Problem description>
Work out how many lines in the data below contain the string "Toxic", and reply with that figure alone.

Data for this task section start

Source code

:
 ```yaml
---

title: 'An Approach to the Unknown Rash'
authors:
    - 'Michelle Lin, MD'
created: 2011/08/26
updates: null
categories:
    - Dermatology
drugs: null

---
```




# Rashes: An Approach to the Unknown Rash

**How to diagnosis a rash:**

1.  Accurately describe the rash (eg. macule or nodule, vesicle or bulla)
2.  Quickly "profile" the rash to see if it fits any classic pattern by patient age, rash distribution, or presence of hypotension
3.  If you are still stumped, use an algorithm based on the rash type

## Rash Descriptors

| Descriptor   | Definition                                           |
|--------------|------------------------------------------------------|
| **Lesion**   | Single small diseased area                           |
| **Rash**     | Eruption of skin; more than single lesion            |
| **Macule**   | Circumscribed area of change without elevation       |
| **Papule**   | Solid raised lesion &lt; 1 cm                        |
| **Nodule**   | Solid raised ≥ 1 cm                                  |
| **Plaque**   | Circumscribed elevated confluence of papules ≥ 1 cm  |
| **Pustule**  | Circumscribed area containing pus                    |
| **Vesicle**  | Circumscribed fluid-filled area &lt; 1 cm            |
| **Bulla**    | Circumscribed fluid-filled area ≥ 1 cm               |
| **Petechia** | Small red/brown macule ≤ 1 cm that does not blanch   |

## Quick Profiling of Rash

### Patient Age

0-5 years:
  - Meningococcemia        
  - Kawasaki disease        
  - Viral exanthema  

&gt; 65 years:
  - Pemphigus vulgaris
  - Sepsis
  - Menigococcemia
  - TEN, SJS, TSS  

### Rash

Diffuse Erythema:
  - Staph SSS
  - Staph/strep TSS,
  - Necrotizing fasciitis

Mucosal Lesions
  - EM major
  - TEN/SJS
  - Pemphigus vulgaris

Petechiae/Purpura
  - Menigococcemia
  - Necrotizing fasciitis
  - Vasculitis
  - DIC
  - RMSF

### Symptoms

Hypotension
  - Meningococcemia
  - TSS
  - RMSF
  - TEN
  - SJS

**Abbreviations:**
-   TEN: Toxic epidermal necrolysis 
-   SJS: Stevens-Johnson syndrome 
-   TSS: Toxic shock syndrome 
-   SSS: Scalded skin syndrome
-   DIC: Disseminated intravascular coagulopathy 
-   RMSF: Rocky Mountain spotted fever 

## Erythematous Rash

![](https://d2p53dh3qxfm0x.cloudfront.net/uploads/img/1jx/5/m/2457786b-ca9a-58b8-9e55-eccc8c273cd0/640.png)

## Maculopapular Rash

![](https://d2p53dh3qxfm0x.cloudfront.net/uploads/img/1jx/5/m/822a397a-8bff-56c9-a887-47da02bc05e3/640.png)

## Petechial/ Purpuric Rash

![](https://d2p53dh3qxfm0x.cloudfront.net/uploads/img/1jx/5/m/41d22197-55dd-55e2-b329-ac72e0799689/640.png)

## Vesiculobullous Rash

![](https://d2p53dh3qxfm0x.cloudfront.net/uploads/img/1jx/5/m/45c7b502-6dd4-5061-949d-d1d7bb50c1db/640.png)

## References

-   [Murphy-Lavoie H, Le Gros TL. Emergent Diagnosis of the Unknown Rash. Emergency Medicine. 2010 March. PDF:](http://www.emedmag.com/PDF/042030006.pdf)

Data for this task section end

Result of the exercise>
2